Colaboración de Paco Pérez
Capítulo II
JOAQUINA Y LA CHOZA DE EUFRASIO
Unos
años después de aquella broma con la que Juan José
Castillo Mata “EL ESPARTERO” estuvo a punto de ocasionar un daño no
deseado a su buen amigo Juan Tomás, como
acabó bien y los “melonares” seguían
cultivándose, pues las circunstancia hicieron que de manera no buscada volviera
a las andadas y protagonizara otra historieta curiosa.
Él
sitúa los hechos de este nuevo relato en el verano de 1960 y en esta ocasión tuvo como compañero a Rafael “El Jaro”, ya
fallecido y tío de Sebastián (el de las
burras), cada uno tuvo ese año un “melonar”

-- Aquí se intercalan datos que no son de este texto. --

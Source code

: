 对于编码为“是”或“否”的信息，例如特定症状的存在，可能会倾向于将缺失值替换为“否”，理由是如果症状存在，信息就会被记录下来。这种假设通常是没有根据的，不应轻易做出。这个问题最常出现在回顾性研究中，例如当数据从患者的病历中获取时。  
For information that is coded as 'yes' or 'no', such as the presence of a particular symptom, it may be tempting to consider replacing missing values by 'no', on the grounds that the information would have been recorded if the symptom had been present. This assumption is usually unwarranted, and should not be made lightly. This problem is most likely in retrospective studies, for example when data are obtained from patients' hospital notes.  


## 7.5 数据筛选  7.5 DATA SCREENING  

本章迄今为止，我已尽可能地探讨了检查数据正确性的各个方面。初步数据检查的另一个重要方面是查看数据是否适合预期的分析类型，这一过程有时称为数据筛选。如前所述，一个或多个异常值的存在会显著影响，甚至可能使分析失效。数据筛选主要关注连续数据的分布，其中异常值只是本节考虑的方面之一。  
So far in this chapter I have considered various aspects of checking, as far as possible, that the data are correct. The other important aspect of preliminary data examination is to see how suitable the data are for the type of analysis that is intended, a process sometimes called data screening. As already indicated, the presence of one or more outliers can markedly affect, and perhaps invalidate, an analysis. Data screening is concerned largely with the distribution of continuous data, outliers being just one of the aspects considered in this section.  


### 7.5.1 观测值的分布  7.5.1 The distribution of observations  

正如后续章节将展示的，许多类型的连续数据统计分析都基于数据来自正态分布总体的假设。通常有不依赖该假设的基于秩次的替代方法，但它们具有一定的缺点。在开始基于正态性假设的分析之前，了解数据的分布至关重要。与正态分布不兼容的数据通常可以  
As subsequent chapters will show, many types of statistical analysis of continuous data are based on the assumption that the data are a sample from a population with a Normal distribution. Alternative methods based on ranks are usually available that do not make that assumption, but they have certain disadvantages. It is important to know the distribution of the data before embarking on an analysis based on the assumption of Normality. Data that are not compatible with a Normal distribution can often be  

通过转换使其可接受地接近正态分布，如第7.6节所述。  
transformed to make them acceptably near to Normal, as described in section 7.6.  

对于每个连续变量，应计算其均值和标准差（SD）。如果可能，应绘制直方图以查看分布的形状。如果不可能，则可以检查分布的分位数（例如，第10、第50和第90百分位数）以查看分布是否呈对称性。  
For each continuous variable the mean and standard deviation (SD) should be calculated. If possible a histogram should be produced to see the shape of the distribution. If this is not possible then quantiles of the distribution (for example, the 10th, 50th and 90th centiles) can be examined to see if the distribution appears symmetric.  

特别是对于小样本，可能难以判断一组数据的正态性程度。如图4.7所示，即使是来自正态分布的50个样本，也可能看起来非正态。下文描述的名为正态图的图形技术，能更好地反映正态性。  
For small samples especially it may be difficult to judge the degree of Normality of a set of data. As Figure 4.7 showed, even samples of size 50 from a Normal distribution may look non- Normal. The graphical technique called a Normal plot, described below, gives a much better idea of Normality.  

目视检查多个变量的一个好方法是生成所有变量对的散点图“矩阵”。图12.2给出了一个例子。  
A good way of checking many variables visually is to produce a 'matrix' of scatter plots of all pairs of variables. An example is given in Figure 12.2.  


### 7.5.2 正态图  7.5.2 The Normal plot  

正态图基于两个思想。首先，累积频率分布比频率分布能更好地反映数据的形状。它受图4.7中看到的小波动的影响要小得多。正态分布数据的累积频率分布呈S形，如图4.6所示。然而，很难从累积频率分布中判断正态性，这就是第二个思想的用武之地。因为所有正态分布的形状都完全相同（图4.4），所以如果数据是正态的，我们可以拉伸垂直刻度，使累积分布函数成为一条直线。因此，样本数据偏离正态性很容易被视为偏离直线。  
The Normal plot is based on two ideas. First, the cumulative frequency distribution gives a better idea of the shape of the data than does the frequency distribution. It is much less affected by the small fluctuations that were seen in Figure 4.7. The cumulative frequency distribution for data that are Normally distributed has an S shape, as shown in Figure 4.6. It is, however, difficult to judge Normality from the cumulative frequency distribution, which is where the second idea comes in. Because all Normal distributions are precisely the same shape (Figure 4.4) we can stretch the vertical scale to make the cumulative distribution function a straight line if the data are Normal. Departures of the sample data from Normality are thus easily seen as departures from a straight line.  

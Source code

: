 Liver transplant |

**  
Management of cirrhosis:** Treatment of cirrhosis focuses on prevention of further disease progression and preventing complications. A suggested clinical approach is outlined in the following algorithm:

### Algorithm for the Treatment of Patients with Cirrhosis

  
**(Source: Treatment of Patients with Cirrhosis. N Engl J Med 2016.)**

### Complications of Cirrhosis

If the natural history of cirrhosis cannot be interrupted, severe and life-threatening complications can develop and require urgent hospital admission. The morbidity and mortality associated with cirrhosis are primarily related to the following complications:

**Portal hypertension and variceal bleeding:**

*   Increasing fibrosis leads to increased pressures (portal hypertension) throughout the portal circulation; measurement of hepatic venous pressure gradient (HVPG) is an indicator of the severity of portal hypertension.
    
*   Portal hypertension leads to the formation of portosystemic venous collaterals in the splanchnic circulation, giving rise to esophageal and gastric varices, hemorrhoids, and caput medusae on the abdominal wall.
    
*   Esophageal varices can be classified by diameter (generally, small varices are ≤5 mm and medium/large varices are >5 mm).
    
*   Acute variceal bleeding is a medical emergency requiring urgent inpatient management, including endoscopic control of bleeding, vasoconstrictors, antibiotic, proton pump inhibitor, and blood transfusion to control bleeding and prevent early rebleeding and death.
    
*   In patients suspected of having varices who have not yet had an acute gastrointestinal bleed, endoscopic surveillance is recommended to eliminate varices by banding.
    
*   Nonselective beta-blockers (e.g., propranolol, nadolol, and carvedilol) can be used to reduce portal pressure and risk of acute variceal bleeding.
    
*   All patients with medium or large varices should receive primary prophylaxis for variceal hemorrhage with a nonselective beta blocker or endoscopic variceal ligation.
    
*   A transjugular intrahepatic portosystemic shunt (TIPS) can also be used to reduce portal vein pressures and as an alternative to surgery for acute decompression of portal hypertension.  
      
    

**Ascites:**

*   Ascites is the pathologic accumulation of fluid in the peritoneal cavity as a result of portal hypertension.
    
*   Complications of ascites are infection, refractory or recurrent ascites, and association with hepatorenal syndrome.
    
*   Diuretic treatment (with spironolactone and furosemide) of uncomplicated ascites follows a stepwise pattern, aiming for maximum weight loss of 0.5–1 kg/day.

cerca de la cortijada de Almenara y de
la casilla de José “El Campillero”. Las
hazas donde sembraron ambos sus melonares estaban juntas y como vecino tenían a
Eufrasio Moral “El Vago” pero los de ellos y el de él estaban separados por tres hazas,
el melonar más próximo a la casilla de José
era el de Rafáel.
Eufrasio no estaba tan
dedicado como ellos al cuidado de los melones pues tenía sembradas muy pocas matas,
sólo las que necesitaba para el consumo de la familia, tenía la choza muy mal
hecha y por esa razón el palo de la “quilla”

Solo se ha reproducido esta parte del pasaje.